[Rendered images with source text]
+ + + +

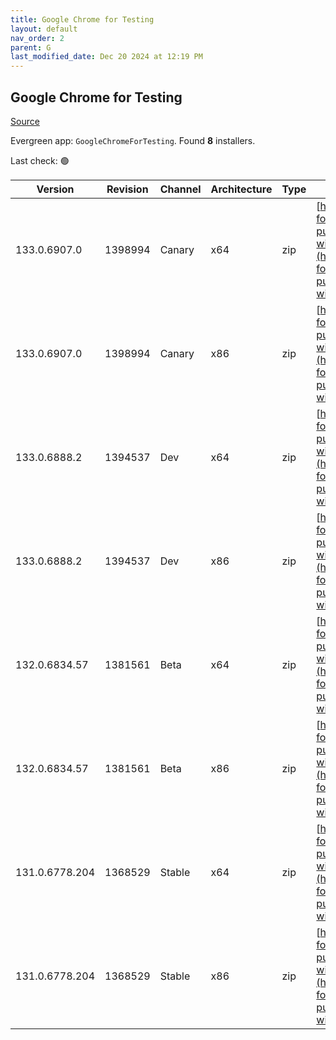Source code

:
 ```yaml
---
title: Google Chrome for Testing
layout: default
nav_order: 2
parent: G
last_modified_date: Dec 20 2024 at 12:19 PM
---
```


## Google Chrome for Testing

[Source](https://googlechromelabs.github.io/chrome-for-testing/)

Evergreen app: `GoogleChromeForTesting`. Found **8** installers.

Last check: 🟢

| Version        | Revision | Channel | Architecture | Type | URI                                                                                                                                                                                              |
| -------------- | -------- | ------- | ------------ | ---- | ------------------------------------------------------------------------------------------------------------------------------------------------------------------------------------------------ |
| 133.0.6907.0   | 1398994  | Canary  | x64          | zip  | [https://storage.googleapis.com/chrome-for-testing-public/133.0.6907.0/win64/chrome-win64.zip](https://storage.googleapis.com/chrome-for-testing-public/133.0.6907.0/win64/chrome-win64.zip)     |
| 133.0.6907.0   | 1398994  | Canary  | x86          | zip  | [https://storage.googleapis.com/chrome-for-testing-public/133.0.6907.0/win32/chrome-win32.zip](https://storage.googleapis.com/chrome-for-testing-public/133.0.6907.0/win32/chrome-win32.zip)     |
| 133.0.6888.2   | 1394537  | Dev     | x64          | zip  | [https://storage.googleapis.com/chrome-for-testing-public/133.0.6888.2/win64/chrome-win64.zip](https://storage.googleapis.com/chrome-for-testing-public/133.0.6888.2/win64/chrome-win64.zip)     |
| 133.0.6888.2   | 1394537  | Dev     | x86          | zip  | [https://storage.googleapis.com/chrome-for-testing-public/133.0.6888.2/win32/chrome-win32.zip](https://storage.googleapis.com/chrome-for-testing-public/133.0.6888.2/win32/chrome-win32.zip)     |
| 132.0.6834.57  | 1381561  | Beta    | x64          | zip  | [https://storage.googleapis.com/chrome-for-testing-public/132.0.6834.57/win64/chrome-win64.zip](https://storage.googleapis.com/chrome-for-testing-public/132.0.6834.57/win64/chrome-win64.zip)   |
| 132.0.6834.57  | 1381561  | Beta    | x86          | zip  | [https://storage.googleapis.com/chrome-for-testing-public/132.0.6834.57/win32/chrome-win32.zip](https://storage.googleapis.com/chrome-for-testing-public/132.0.6834.57/win32/chrome-win32.zip)   |
| 131.0.6778.204 | 1368529  | Stable  | x64          | zip  | [https://storage.googleapis.com/chrome-for-testing-public/131.0.6778.204/win64/chrome-win64.zip](https://storage.googleapis.com/chrome-for-testing-public/131.0.6778.204/win64/chrome-win64.zip) |
| 131.0.6778.204 | 1368529  | Stable  | x86          | zip  | [https://storage.googleapis.com/chrome-for-testing-public/131.0.6778.204/win32/chrome-win32.zip](https://storage.googleapis.com/chrome-for-testing-public/131.0.6778.204/win32/chrome-win32.zip) |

+ + + +

## EXERCISE OBJECTIVE:
Could you find each line in the entries that contains the string "Beta" and copy it?

## ANSWER AREA:
| 132.0.6834.57  | 1381561  | Beta    | x64          | zip  | [https://storage.googleapis.com/chrome-for-testing-public/132.0.6834.57/win64/chrome-win64.zip](https://storage.googleapis.com/chrome-for-testing-public/132.0.6834.57/win64/chrome-win64.zip)   |
| 132.0.6834.57  | 1381561  | Beta    | x86          | zip  | [https://storage.googleapis.com/chrome-for-testing-public/132.0.6834.57/win32/chrome-win32.zip](https://storage.googleapis.com/chrome-for-testing-public/132.0.6834.57/win32/chrome-win32.zip)   |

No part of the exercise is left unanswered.